We wrote earlier about how the current panic over bullying is leading to attacks on free speech, political debate, and free association in the schools; political pandering; dishonest stretching of existing federal laws by federal officials; and violations of basic principles of federalism.
Reason’s Jacob Sullum writes about New Jersey’s massively-long “Anti-Bullying Bill of Rights,” enacted after Clementi’s suicide at New Jersey’s Rutgers University, and how it infringes on free speech and imposes illegal unfunded mandates. When New Jersey passed this incredibly complicated anti-bullying law, which contains 18 pages of “required components,” that gave a huge boost to a burgeoning “anti-bullying” industry that seeks to define bullying as broadly as possible (to include things like “eye-rolling,” or always associating with the same group of friends) in order to create demand for its services. Hundreds of New Jersey schools “snapped up a $1,295 package put together by a consulting firm that includes a 100-page manual.”
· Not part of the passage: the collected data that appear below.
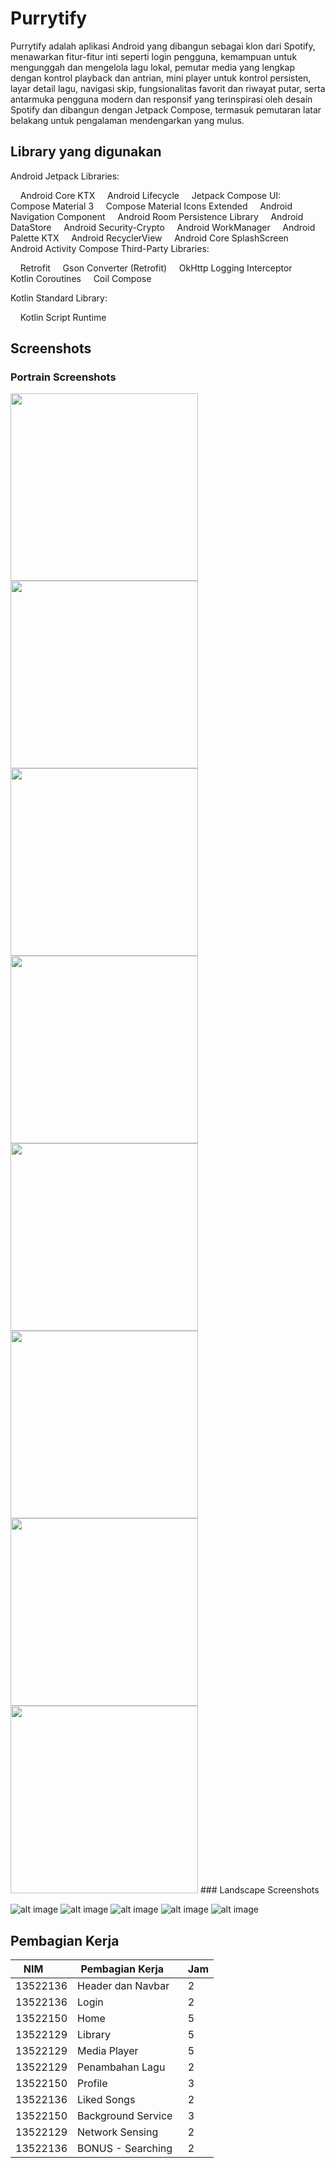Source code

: # Purrytify
Purrytify adalah aplikasi Android yang dibangun sebagai klon dari Spotify, menawarkan fitur-fitur inti seperti login pengguna, kemampuan untuk mengunggah dan mengelola lagu lokal, pemutar media yang lengkap dengan kontrol playback dan antrian, mini player untuk kontrol persisten, layar detail lagu, navigasi skip, fungsionalitas favorit dan riwayat putar, serta antarmuka pengguna modern dan responsif yang terinspirasi oleh desain Spotify dan dibangun dengan Jetpack Compose, termasuk pemutaran latar belakang untuk pengalaman mendengarkan yang mulus.

## Library yang digunakan

Android Jetpack Libraries:

    Android Core KTX
    Android Lifecycle
    Jetpack Compose UI:
    Compose Material 3
    Compose Material Icons Extended
    Android Navigation Component
    Android Room Persistence Library
    Android DataStore
    Android Security-Crypto
    Android WorkManager
    Android Palette KTX
    Android RecyclerView
    Android Core SplashScreen
    Android Activity Compose
Third-Party Libraries:

    Retrofit
    Gson Converter (Retrofit)
    OkHttp Logging Interceptor
    Kotlin Coroutines
    Coil Compose

Kotlin Standard Library:

    Kotlin Script Runtime
## Screenshots
### Portrain Screenshots
<img src="screenshots/home.jpg" width="300">
<img src="screenshots/lib1.jpg" width="300">
<img src="screenshots/lib3.jpg" width="300">
<img src="screenshots/lib_add.jpg" width="300">
<img src="screenshots/detail1.jpg" width="300">
<img src="screenshots/detail2.jpg" width="300">
<img src="screenshots/edit_detail.jpg" width="300">
<img src="screenshots/profil.jpg" width="300">
### Landscape Screenshots

![alt image](screenshots/home_landscape.jpg)
![alt image](screenshots/lib_landscape.jpg)
![alt image](screenshots/detail_landscape.jpg)
![alt image](screenshots/detail_landscape_edit.jpg)
![alt image](screenshots/profil_landscape.jpg)

## Pembagian Kerja
| NIM      | Pembagian Kerja    | Jam |
|----------|--------------------|-----|
| 13522136 | Header dan Navbar  | 2   |
| 13522136 | Login              | 2   |
| 13522150 | Home               | 5   |
| 13522129 | Library            | 5   |
| 13522129 | Media Player       | 5   |
| 13522129 | Penambahan Lagu    | 2   |
| 13522150 | Profile            | 3   |
| 13522136 | Liked Songs        | 2   |
| 13522150 | Background Service | 3   |
| 13522129 | Network Sensing    | 2   |
| 13522136 | BONUS - Searching  | 2   |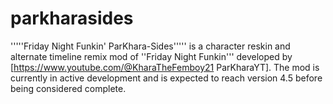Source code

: # parkharasides
'''''Friday Night Funkin' ParKhara-Sides''''' is a character reskin and alternate timeline remix mod of ''Friday Night Funkin''' developed by [https://www.youtube.com/@KharaTheFemboy21 ParKharaYT].  The mod is currently in active development and is expected to reach version 4.5 before being considered complete.
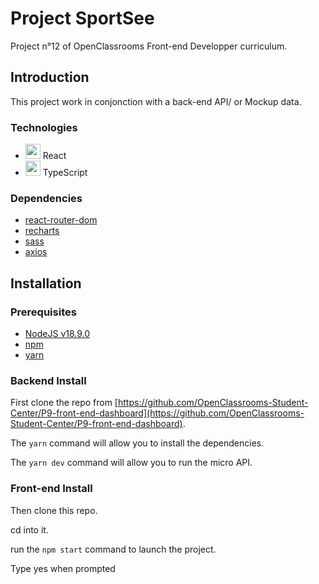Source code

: # Project SportSee

Project n°12 of OpenClassrooms Front-end Developper curriculum.

## Introduction

This project work in conjonction with a back-end API/ or Mockup data.

### Technologies

- <img src="https://user-images.githubusercontent.com/25181517/183897015-94a058a6-b86e-4e42-a37f-bf92061753e5.png" width="24"/> React
- <img src="https://user-images.githubusercontent.com/25181517/183890598-19a0ac2d-e88a-4005-a8df-1ee36782fde1.png" width="24"/> TypeScript

### Dependencies

- [react-router-dom](https://reactrouter.com/en/main)
- [recharts](https://recharts.org/en-US/)
- [sass](https://sass-lang.com/)
- [axios](https://axios-http.com/fr/docs/intro)

## Installation

### Prerequisites

- [NodeJS v18.9.0](https://nodejs.org/en/)
- [npm](https://www.npmjs.com/)
- [yarn](https://yarnpkg.com/getting-started/install)

### Backend Install

First clone the repo from [https://github.com/OpenClassrooms-Student-Center/P9-front-end-dashboard](https://github.com/OpenClassrooms-Student-Center/P9-front-end-dashboard).

The `yarn` command will allow you to install the dependencies.

The `yarn dev` command will allow you to run the micro API.

### Front-end Install

Then clone this repo.

cd into it.

run the `npm start` command to launch the project.

Type yes when prompted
Rod Dreher sees a lesson from the Clementi case about jumping to conclusions:
I too thought that Clementi had been outed after Ravi filmed him having sex. As Parker shows, Clementi was not closeted, and he wasn’t filmed having sex. And yes, Dharun Ravi [who is being prosecuted for hate crimes over the filming that allegedly caused Clementi's suicide] is an ass. But he is not facing criminal trial for being an ass. This is what moral panic does. . .It is hard for me to be fair [to the defendant] in these particular cases, but it is necessary to fight against my own instincts in this case and in every case. You too.
The Obama administration’s StopBullying.gov website defines bullying incredibly broadly in ways that conflict with freedom of speech and common sense. It defines “teasing” as a form of “bullying,” and “rude” or “hurtful” “text messages” as “cyberbullying.” Since “creating web sites” that “make fun of others” also is deemed “cyberbullying,” conservative websites that poke fun at the president are presumably guilty of cyberbullying under this strange definition. (Law professors like UCLA’s Eugene Volokh have criticized bills by liberal lawmakers like Congresswoman Linda Sanchez (D-Calif.) that would ban some criticism of politicians as cyberbullying.)
Anti-bullying regulations can backfire and have bad consequences for child development. As a school official noted after passage of New Jersey’s sweeping anti-bullying law, “The anti-bullying law also may not be appropriate for our youngest students, such as kindergartners who are just learning how to socialize with their peers. Previously, name-calling or shoving on the playground could be handled on the spot as a teachable moment, with the teacher reinforcing the appropriate behavior. That’s no longer the case. Now it has to be documented, reviewed and resolved by everyone from the teacher to the anti-bullying specialist, principal, superintendent and local board of education.”